Court Opinion

ID: 6669728
Source: CourtListenerOpinion
Date Created: 2022-07-20 21:08:41.990517+00
Date Added: 2024-06-11T16:00:28.080430
License: Public Domain

By the Court, on rehearing:
Hawley, C. J.,
A rehearing was granted in this case for the purpose of considering the question whether section 23 of the act defining the time of commencing civil actions (1 Comp. Laws, 1038) is applicable to this cause, and whether, under its provisions, this action was barred by the statute of limitations, it not 'having been commenced within one year after the issuing of letters testamentary on the estate of Mrs. Wheat. Appellant claims that when a cause of action has matured, and the statute of limitations has commenced to run, before the death of the party against whom such cause of action accrued, no suit can be maintained unless brought within one year from the death of the party ; that the presence of the executor or administrator in, or his absence from, the state makes no difference with reference to the running of the statute. We do not think this position is sustained by the authorities cited in its support. We are of opinion that the plaintiff was entitled to have a person in esse, within' this state, against whom she could bring suit, for the full period of time prescribed in section 16 (1 Comp. Laws, 1031), and that the object of section 23 was to extend the time, in certain cases, within which the actions might be commenced, and was not intended, and should not be so construed, to limit the time given by other sections of the act.
If Mrs. Wheat had lived, and been absent from the state for the same length of time as the administratrix was, the suit would have been commenced in time. Is the plaintiff not entitled to bring her suit within the time it could have been commenced, under similar conditions, if Mrs. Wheat had lived ?
In California there is a provision in the Code identical with section 23 of our statute. In Smith v. Hall the supreme court of that state said that the object of the section “was not to curtail, but to prolong, the period for suing in the given category!” (19 Cal. 86.)
*224In Lowell v. Kier the action was brought within the period limited for its commencement against the deceased party had he lived. The court said: “It is not barred merely because it was not brought within one year after the issuance of letters” to the executors of the estate ; that the section of the Code, “while it may, under some circumstances, prolong the time originally limited, cannot operate in any case to shorten it.” (50 Cal. 647.)
The views herein expressed are in accordance with the decisions of this court in Wick v.
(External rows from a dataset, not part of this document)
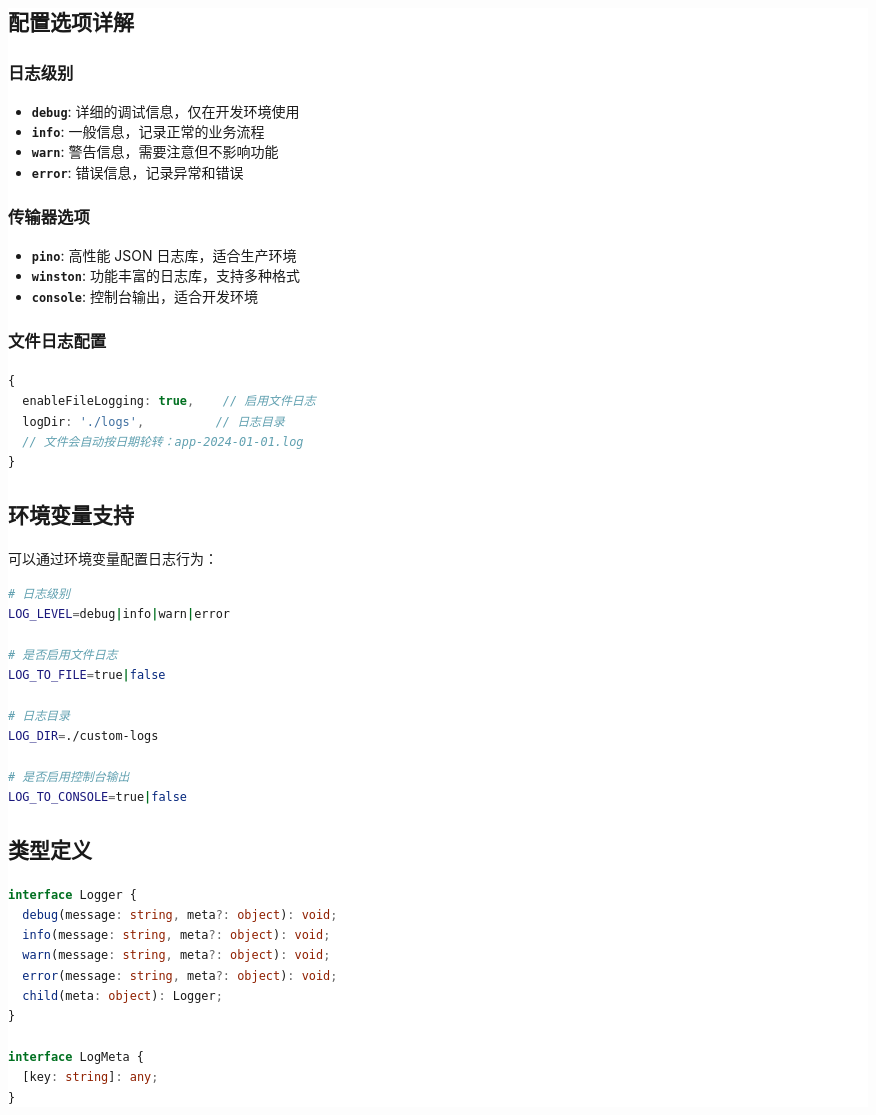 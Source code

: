## 配置选项详解

### 日志级别

- **`debug`**: 详细的调试信息，仅在开发环境使用
- **`info`**: 一般信息，记录正常的业务流程
- **`warn`**: 警告信息，需要注意但不影响功能
- **`error`**: 错误信息，记录异常和错误

### 传输器选项

- **`pino`**: 高性能 JSON 日志库，适合生产环境
- **`winston`**: 功能丰富的日志库，支持多种格式
- **`console`**: 控制台输出，适合开发环境

### 文件日志配置

```typescript
{
  enableFileLogging: true,    // 启用文件日志
  logDir: './logs',          // 日志目录
  // 文件会自动按日期轮转：app-2024-01-01.log
}
```

## 环境变量支持

可以通过环境变量配置日志行为：

```bash
# 日志级别
LOG_LEVEL=debug|info|warn|error

# 是否启用文件日志
LOG_TO_FILE=true|false

# 日志目录
LOG_DIR=./custom-logs

# 是否启用控制台输出
LOG_TO_CONSOLE=true|false
```

## 类型定义

```typescript
interface Logger {
  debug(message: string, meta?: object): void;
  info(message: string, meta?: object): void;
  warn(message: string, meta?: object): void;
  error(message: string, meta?: object): void;
  child(meta: object): Logger;
}

interface LogMeta {
  [key: string]: any;
}
```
O’Neale (2 Nev. 303), instead of in opposition to it, as claimed by appellant. There the court correctly construed section 23 so as to extend the time for the commencement of the action to “one year from the time of the issuing-of letters testamentary” in a case where the action would, under the other sections of the act, have been barred before that time. Our former decision was correct.
The judgmeut of the district court is affirmed.